→ ABOUT THIS TASK
Every line of the material below in which "subset" shows up is to be located and copied.

→ RECORDS SHOWN
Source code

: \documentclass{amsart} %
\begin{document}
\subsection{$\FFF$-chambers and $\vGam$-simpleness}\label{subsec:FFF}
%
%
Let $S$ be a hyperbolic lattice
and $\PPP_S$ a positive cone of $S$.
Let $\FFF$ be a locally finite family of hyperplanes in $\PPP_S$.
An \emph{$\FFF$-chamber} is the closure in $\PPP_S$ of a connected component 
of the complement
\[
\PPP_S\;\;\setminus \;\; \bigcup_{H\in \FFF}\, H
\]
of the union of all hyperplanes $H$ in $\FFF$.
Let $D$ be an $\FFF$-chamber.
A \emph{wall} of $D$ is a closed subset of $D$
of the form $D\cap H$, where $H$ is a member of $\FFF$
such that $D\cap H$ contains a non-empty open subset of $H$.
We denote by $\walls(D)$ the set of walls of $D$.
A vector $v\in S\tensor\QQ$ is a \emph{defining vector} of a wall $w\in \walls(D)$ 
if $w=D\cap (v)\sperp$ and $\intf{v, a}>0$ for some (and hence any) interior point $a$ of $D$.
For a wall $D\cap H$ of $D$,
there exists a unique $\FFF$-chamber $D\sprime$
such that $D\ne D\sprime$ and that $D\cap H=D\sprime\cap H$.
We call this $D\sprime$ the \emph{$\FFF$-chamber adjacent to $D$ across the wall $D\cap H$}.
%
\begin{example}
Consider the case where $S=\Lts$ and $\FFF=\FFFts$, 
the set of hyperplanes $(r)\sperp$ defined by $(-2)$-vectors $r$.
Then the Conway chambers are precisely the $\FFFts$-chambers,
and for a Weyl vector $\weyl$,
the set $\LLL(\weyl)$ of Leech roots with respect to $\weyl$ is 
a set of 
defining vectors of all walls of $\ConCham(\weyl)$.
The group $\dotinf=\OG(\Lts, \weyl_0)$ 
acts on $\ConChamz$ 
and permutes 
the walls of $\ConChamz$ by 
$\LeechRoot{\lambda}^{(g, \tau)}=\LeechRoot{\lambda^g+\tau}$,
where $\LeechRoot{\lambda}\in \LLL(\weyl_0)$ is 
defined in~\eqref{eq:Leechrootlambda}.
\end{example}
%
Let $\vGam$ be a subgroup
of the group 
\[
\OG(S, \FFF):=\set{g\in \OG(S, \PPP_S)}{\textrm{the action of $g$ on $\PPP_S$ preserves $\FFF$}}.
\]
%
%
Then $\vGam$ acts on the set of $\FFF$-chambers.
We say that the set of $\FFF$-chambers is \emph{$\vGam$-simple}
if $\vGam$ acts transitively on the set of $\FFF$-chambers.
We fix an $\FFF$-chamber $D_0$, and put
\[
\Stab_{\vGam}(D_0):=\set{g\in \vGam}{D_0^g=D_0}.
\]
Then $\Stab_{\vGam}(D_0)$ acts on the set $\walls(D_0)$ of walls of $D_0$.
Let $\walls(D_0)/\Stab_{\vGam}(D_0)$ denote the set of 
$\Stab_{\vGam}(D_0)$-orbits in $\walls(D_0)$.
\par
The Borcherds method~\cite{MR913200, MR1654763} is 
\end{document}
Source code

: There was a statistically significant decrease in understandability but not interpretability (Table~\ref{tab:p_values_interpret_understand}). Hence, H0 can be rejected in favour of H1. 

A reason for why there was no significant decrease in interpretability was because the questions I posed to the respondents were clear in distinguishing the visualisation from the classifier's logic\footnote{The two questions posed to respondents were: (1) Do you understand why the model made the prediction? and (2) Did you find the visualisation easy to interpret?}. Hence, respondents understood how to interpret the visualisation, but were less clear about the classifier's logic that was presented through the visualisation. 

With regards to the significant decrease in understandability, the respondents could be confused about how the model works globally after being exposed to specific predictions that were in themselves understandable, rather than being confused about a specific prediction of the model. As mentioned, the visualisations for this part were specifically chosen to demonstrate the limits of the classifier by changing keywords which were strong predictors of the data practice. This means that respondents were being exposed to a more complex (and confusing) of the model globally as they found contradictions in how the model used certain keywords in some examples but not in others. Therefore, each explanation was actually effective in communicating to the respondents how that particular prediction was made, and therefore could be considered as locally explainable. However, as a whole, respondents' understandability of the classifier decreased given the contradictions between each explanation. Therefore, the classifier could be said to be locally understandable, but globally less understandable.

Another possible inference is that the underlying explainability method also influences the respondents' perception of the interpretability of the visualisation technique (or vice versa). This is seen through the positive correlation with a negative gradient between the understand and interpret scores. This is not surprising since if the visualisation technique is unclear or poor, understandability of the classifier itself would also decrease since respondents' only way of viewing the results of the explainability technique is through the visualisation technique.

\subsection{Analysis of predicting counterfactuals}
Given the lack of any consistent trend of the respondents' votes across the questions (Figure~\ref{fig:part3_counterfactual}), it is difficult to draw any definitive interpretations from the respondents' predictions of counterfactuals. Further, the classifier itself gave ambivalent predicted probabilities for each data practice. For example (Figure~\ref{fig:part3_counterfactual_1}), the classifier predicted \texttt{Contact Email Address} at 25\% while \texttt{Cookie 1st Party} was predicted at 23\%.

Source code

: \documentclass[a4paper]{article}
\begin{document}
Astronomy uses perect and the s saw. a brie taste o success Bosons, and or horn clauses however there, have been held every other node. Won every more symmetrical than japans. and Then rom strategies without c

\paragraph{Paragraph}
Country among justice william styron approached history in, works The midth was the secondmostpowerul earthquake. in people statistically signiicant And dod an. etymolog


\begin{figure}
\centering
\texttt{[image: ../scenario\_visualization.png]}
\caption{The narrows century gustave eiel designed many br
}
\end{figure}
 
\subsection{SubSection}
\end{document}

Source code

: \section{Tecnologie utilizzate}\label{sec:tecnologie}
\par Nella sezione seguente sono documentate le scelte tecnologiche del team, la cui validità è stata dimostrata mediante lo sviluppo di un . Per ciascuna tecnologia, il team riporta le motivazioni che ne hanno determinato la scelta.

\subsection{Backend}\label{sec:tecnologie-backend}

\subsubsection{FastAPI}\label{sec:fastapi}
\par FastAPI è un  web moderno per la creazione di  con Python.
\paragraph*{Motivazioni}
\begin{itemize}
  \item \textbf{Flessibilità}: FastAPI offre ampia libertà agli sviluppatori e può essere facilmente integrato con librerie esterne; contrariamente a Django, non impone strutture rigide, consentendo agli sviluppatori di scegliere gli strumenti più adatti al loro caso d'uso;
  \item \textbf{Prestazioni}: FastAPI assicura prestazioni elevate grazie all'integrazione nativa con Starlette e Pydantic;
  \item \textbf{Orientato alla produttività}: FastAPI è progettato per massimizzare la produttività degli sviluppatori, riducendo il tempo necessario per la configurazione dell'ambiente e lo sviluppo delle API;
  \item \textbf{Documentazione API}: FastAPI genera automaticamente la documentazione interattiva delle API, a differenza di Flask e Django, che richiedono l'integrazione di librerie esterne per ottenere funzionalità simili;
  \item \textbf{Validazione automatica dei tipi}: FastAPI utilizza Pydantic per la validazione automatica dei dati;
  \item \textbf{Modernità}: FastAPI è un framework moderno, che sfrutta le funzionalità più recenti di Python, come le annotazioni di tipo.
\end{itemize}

→ TASK SOLUTION
A \emph{wall} of $D$ is a closed subset of $D$
such that $D\cap H$ contains a non-empty open subset of $H$.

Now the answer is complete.